Sukkot, storms, war, and home

This year, as Sukkot approaches, I’ve been thinking a lot about
shelter and safety, both real and illusory.

The sukkot that we build in our backyards in the suburbs, and on terraces and rooftops in the city, are lovely. They’re usually green and often fragrant; until the pandemic we’d crowd close together in them, and this year most of us will feel safer getting closer to each other than we have for the last two. We talk and we eat and we drink and although the sukkot are meant to remind us of life’s fragility, it’s easy to overlook that lesson in the competing one they teach, about family and friendship and love and trust, about the interlocking of the generations and how wisdom and custom are passed down the chain to us and then from us.

Although the news cycle moves so extraordinarily quickly now that news from 10 minutes ago seems like old news, it was only last week that Florida was devastated by Hurricane Ian. (Why do we name hurricanes like that? To domesticate and defang them? It would be great if it worked, but it doesn’t — but I digress.) It seems that almost 100 people are known to have died as a result of the storm, there are many billions of dollars of damage, and countless houses have been destroyed. People who chose to ride out the storm at home saw their houses wash away, bit by torn damaged jagged bit.

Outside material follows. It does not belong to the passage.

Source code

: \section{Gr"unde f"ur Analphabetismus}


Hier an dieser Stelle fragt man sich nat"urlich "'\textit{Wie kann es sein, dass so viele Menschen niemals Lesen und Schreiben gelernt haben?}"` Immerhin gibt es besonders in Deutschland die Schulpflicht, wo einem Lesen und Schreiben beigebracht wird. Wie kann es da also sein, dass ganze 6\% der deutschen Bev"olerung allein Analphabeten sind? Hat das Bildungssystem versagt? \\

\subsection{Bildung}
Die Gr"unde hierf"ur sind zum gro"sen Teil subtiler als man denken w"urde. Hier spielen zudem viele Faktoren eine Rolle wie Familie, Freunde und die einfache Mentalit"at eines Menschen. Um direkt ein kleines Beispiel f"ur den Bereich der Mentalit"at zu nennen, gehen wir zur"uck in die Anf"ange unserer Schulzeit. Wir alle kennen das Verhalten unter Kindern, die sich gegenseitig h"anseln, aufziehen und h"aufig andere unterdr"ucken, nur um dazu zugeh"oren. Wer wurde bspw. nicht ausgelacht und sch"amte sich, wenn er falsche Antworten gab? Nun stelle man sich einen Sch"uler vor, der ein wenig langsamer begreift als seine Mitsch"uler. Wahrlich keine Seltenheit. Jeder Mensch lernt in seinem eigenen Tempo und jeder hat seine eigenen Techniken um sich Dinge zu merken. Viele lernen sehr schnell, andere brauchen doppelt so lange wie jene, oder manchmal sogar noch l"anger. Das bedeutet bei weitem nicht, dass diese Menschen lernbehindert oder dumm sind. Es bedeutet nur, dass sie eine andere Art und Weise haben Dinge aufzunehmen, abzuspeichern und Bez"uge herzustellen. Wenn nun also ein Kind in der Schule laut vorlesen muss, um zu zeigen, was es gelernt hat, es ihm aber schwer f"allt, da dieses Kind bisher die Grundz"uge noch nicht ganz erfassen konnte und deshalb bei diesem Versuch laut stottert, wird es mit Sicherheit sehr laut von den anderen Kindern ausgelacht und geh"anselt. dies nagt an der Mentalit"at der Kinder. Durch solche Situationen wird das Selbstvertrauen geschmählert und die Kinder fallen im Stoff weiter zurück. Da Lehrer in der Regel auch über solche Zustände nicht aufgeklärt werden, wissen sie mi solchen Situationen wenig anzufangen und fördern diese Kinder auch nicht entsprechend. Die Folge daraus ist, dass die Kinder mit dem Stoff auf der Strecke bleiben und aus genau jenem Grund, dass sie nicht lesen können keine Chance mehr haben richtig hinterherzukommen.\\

And we read about Ukraine, where the Russians, as if in fits of otherwise impotent rage, rain death on the people whose country they invaded. And we read about Russia itself, a country thrust from ordinary life into peril by the actions of a strongman drunk on power, a place where most of its men have to leave home to escape being dragooned by military recruiters or face a decade or more of imprisonment.

In neither of those places is home a safe place.

We are very lucky to live here now.

We at the Jewish Standard and the New Jersey Jewish News hope that all our readers will have the luxury of thinking about the intersection of fragility and love, green leaves and brown branches, from the relative safety of their sukkot; we hope as well, if with more doubt, that the storm-tossed victims of Ian in Florida and of mad Putin in Russia and Ukraine also find comfort, stability, and four solid, welcoming walls this year.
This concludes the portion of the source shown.